Required work: The response must consist of the lines below from the one with "- [Notes/Caveats (optional)](#notescaveats-optional)" through the one with "this attestation within", exactly as they appear and with both ends kept.

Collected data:
===============

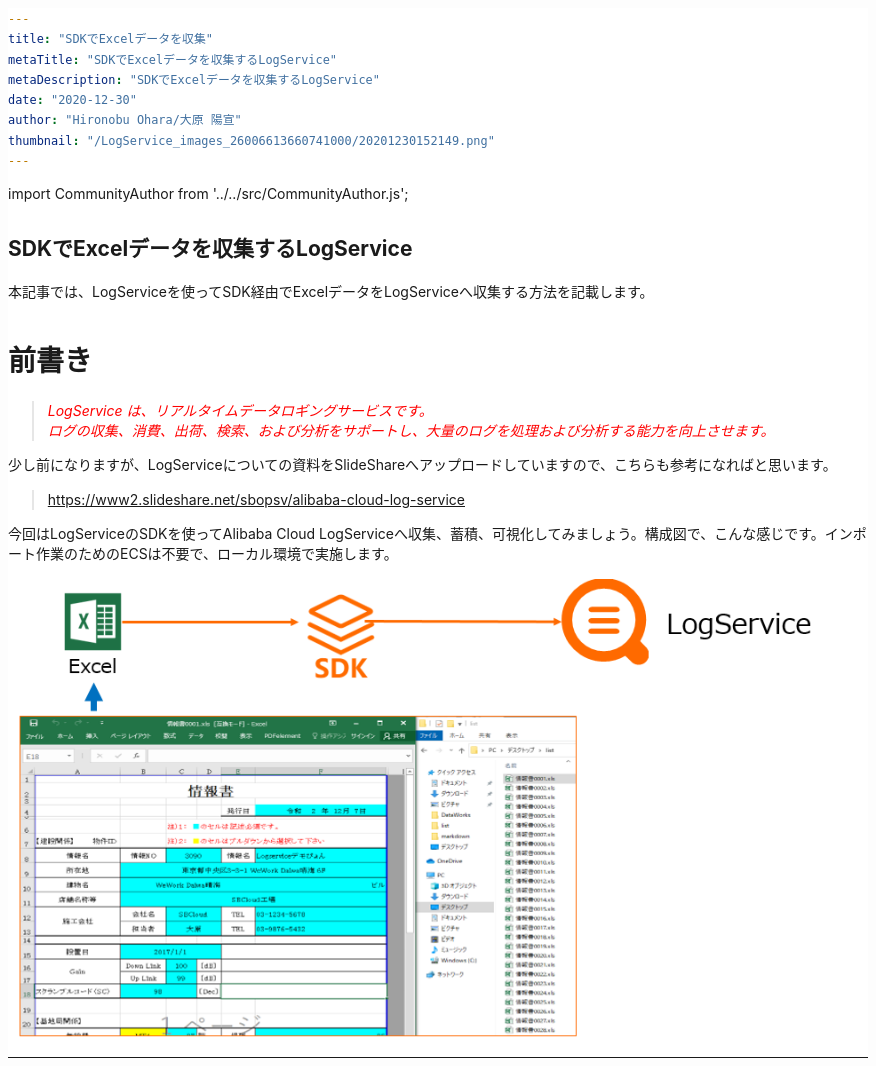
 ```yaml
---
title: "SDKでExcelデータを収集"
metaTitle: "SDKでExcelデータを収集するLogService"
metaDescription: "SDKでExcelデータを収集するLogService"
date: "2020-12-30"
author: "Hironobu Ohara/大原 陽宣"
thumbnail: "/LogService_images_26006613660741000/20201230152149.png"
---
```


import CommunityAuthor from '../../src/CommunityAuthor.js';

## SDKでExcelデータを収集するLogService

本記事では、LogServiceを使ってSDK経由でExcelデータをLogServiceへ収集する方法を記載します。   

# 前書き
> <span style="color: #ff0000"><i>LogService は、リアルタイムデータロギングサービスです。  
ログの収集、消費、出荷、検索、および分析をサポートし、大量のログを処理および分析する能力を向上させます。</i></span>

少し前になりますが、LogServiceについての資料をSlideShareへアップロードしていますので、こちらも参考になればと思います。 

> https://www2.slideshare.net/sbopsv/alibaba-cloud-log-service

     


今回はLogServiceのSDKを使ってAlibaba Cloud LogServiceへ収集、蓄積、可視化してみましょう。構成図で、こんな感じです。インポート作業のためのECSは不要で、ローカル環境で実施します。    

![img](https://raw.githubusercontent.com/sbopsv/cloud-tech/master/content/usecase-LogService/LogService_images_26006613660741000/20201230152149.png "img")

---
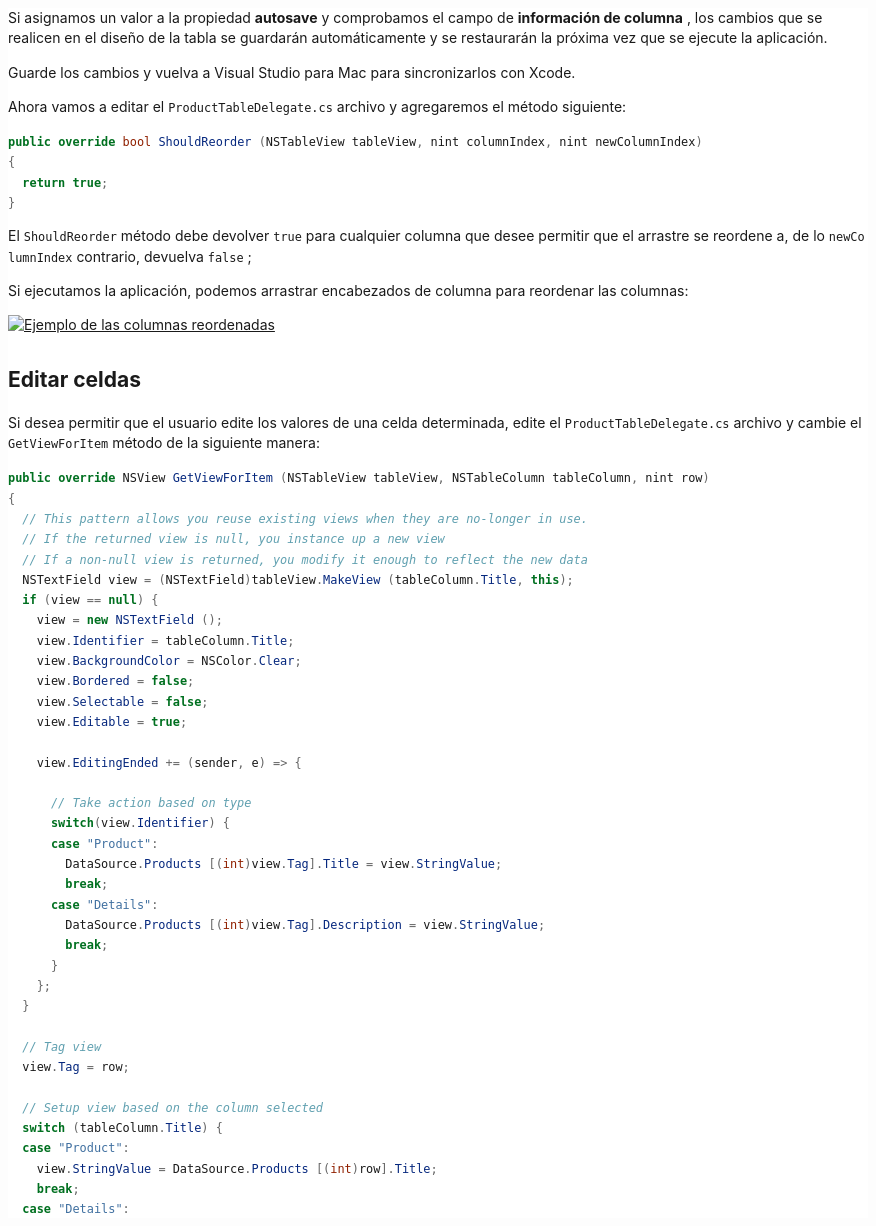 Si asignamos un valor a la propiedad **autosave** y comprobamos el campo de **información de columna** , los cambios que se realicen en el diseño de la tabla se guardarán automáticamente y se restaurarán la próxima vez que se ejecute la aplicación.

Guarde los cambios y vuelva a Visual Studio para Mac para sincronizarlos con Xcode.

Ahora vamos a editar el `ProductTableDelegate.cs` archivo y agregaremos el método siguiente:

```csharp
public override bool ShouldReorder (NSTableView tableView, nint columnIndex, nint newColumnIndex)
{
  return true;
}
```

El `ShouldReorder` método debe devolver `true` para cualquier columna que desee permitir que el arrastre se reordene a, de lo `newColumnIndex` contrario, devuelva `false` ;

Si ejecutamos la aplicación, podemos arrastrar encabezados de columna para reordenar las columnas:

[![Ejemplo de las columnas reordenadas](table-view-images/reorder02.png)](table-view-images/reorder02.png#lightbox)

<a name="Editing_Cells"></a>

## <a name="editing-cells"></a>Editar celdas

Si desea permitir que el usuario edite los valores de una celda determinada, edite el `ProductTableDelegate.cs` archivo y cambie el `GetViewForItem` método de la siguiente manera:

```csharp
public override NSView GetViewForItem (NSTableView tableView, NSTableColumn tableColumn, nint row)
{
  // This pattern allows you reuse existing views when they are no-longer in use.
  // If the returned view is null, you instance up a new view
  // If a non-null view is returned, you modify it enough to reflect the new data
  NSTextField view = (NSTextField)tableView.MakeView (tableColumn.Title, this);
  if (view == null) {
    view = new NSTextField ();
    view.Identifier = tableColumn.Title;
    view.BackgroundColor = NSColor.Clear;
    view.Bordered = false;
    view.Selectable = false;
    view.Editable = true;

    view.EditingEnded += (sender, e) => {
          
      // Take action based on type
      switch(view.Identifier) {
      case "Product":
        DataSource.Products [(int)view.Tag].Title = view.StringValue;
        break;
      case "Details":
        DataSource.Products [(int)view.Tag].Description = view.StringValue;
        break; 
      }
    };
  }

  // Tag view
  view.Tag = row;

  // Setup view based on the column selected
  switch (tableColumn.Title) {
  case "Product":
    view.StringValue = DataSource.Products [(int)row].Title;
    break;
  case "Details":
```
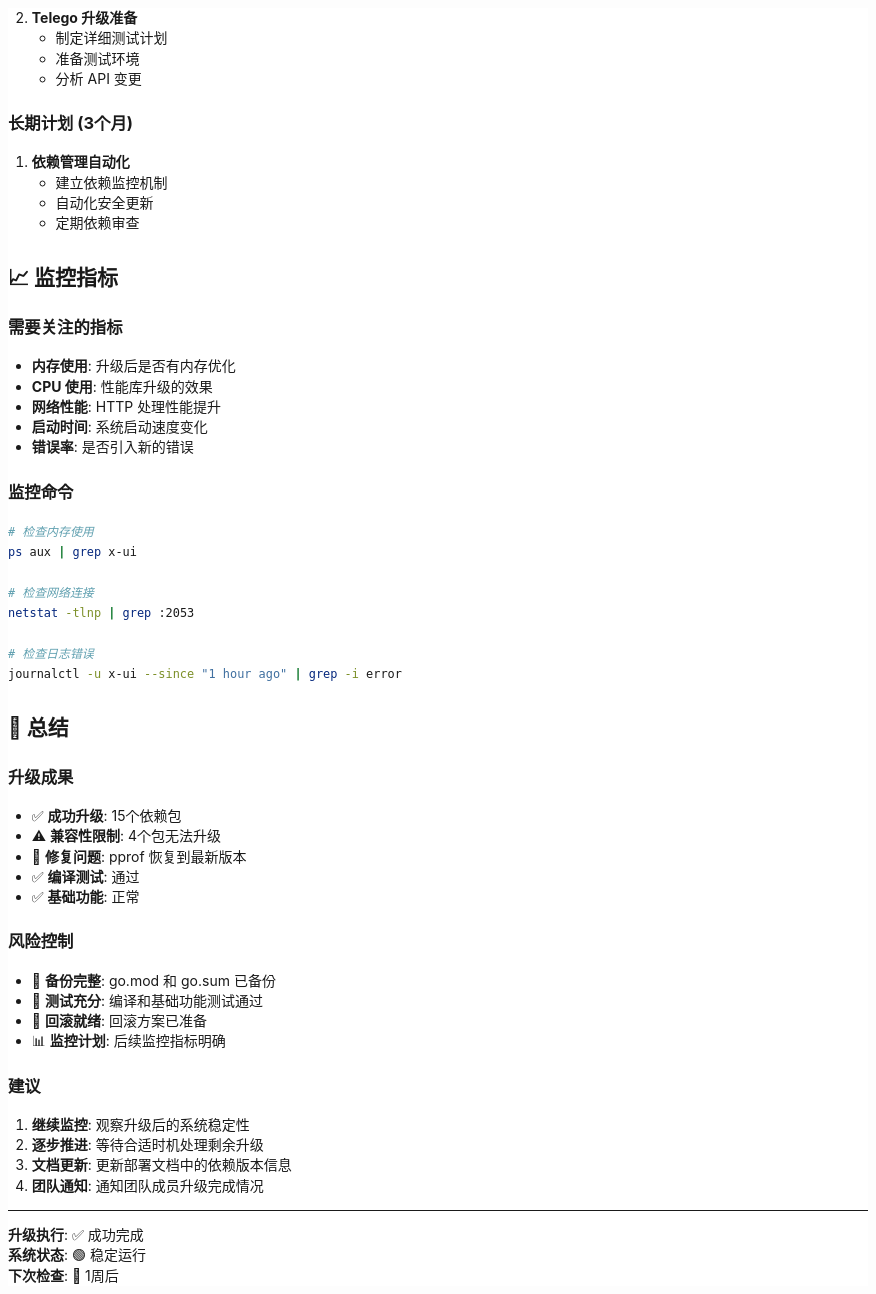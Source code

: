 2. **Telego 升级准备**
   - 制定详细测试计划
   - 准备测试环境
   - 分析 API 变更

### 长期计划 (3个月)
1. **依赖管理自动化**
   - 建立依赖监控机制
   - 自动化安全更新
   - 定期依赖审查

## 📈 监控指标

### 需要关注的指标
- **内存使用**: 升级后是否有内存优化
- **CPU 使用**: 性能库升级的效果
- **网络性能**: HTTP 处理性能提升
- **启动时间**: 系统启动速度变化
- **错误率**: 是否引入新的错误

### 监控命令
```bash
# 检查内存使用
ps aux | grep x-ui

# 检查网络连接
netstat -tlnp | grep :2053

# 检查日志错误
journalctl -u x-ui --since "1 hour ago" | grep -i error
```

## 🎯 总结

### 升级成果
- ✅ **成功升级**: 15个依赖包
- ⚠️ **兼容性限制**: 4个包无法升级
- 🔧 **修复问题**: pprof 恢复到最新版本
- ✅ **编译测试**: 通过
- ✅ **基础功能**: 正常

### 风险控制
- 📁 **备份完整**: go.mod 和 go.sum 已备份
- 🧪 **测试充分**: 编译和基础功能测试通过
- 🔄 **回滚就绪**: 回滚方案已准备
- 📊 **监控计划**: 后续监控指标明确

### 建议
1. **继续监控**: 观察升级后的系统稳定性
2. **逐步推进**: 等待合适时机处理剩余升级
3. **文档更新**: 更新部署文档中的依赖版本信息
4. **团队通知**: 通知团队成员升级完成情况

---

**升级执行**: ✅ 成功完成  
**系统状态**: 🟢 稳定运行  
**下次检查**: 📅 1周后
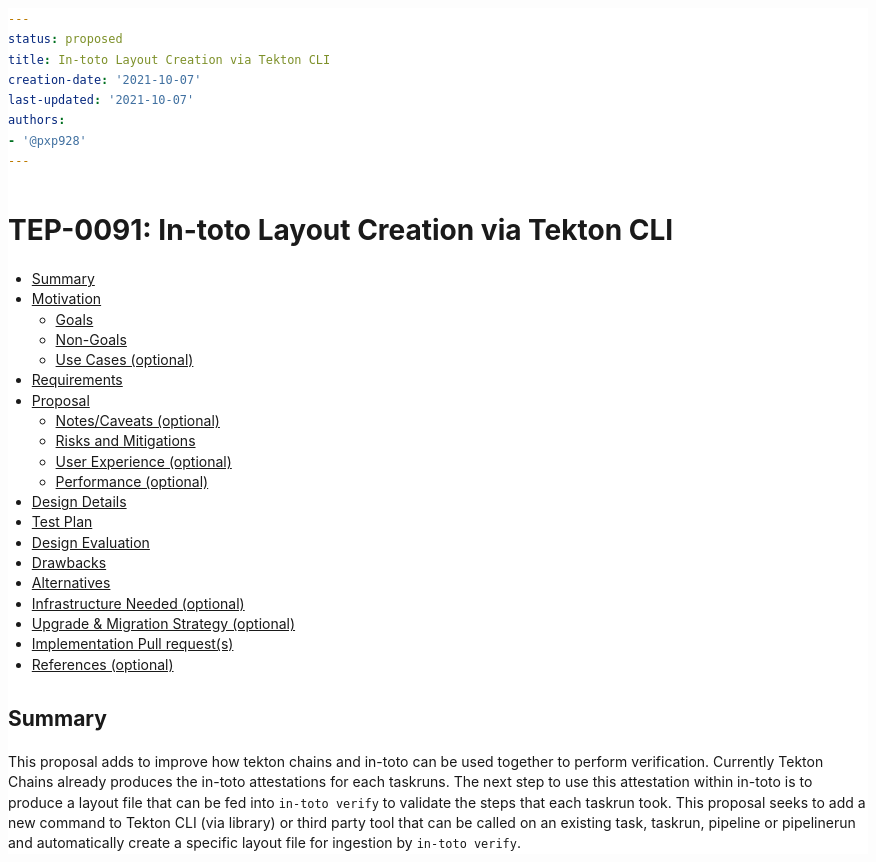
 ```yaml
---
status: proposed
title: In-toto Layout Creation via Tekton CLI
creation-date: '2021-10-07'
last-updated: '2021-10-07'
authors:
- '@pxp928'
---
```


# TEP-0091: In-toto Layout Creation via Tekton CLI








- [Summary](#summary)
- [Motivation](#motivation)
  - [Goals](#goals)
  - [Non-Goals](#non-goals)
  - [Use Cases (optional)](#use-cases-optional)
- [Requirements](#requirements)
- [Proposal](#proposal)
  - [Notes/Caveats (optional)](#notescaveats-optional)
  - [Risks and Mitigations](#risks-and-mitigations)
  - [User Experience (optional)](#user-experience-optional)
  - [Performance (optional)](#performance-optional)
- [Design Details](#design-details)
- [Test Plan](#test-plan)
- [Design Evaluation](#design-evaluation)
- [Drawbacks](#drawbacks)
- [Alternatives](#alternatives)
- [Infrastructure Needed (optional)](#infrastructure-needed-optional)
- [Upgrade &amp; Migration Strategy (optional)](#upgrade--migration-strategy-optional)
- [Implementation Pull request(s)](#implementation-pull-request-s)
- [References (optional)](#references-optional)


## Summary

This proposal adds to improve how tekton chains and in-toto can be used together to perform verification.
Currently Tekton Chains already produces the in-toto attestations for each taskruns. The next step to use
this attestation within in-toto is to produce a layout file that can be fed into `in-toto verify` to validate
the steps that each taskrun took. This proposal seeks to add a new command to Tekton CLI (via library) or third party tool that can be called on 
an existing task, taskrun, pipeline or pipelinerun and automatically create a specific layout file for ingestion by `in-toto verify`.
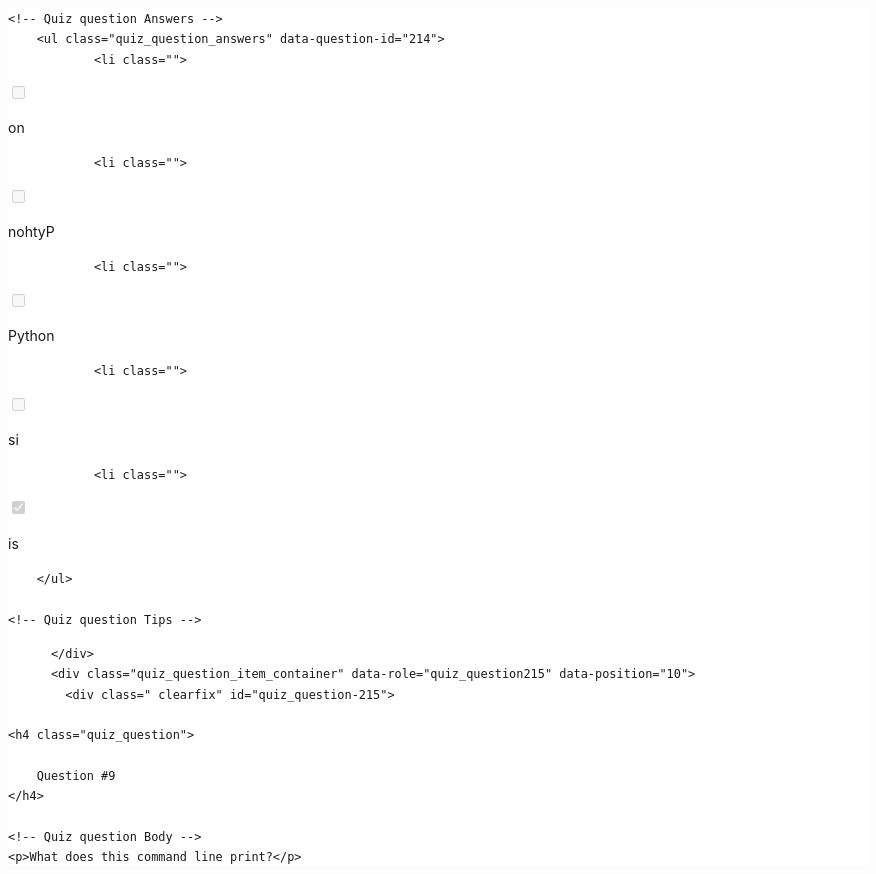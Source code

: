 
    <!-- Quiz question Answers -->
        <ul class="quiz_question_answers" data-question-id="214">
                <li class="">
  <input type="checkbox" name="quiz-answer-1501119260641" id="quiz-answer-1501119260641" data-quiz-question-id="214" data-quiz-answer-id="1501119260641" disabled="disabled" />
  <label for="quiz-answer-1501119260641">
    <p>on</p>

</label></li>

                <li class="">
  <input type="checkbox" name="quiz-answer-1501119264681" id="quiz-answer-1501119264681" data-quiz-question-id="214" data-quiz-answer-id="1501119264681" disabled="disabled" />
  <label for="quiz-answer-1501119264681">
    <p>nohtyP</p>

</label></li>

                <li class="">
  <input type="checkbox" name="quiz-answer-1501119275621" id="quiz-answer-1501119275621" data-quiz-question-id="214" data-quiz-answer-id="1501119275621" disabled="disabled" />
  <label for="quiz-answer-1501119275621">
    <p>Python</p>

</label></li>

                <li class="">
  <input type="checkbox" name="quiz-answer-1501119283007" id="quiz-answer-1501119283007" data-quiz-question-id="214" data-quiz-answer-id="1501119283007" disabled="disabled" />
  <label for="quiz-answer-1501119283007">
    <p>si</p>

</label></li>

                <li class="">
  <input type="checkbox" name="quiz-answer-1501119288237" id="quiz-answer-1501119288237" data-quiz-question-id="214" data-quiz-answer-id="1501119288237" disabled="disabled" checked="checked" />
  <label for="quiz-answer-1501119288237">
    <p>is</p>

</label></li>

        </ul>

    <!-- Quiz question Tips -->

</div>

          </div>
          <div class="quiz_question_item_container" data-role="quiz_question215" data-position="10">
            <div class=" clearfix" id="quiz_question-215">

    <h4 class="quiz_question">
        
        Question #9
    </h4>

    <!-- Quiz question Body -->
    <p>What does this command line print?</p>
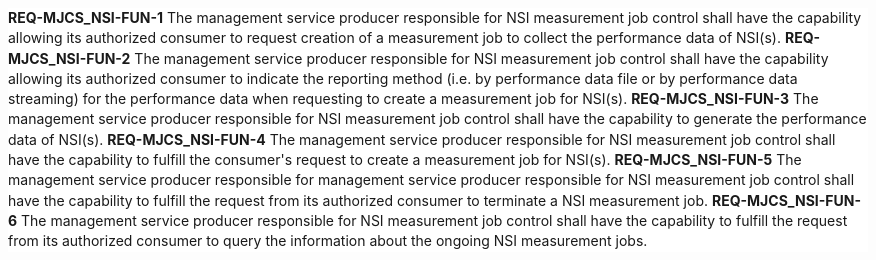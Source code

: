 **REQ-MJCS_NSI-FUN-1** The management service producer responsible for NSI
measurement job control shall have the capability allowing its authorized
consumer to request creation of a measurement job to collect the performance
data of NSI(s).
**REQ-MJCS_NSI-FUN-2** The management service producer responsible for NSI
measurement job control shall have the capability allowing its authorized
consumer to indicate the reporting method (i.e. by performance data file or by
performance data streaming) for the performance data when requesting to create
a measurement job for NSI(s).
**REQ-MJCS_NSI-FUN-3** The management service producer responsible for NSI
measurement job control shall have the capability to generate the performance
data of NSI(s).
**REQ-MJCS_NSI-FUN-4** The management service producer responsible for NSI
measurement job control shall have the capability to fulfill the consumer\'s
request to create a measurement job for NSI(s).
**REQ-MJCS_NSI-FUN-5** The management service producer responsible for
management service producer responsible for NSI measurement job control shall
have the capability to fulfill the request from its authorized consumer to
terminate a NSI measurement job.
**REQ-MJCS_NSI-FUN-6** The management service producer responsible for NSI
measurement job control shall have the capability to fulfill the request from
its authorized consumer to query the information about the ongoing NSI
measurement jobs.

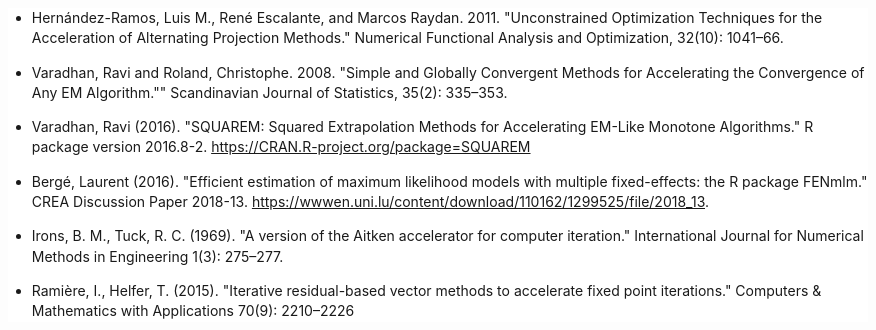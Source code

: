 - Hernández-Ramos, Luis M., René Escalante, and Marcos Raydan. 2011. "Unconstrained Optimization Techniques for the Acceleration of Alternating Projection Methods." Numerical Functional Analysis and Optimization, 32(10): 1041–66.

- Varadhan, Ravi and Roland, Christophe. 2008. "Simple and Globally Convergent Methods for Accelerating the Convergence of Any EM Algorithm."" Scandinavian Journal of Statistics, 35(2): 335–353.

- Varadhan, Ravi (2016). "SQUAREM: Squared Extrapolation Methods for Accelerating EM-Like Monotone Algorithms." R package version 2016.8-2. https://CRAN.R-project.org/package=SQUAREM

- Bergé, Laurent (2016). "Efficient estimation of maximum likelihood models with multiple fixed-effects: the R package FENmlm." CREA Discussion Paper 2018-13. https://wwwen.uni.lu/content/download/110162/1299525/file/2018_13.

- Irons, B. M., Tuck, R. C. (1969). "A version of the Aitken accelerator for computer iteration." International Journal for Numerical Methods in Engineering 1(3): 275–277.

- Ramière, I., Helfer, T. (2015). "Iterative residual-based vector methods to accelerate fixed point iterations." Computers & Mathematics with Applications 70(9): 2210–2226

===============

Answer space:
  - [Notes/Caveats (optional)](#notescaveats-optional)
  - [Risks and Mitigations](#risks-and-mitigations)
  - [User Experience (optional)](#user-experience-optional)
  - [Performance (optional)](#performance-optional)
- [Design Details](#design-details)
- [Test Plan](#test-plan)
- [Design Evaluation](#design-evaluation)
- [Drawbacks](#drawbacks)
- [Alternatives](#alternatives)
- [Infrastructure Needed (optional)](#infrastructure-needed-optional)
- [Upgrade &amp; Migration Strategy (optional)](#upgrade--migration-strategy-optional)
- [Implementation Pull request(s)](#implementation-pull-request-s)
- [References (optional)](#references-optional)


## Summary

This proposal adds to improve how tekton chains and in-toto can be used together to perform verification.
Currently Tekton Chains already produces the in-toto attestations for each taskruns. The next step to use
this attestation within in-toto is to produce a layout file that can be fed into `in-toto verify` to validate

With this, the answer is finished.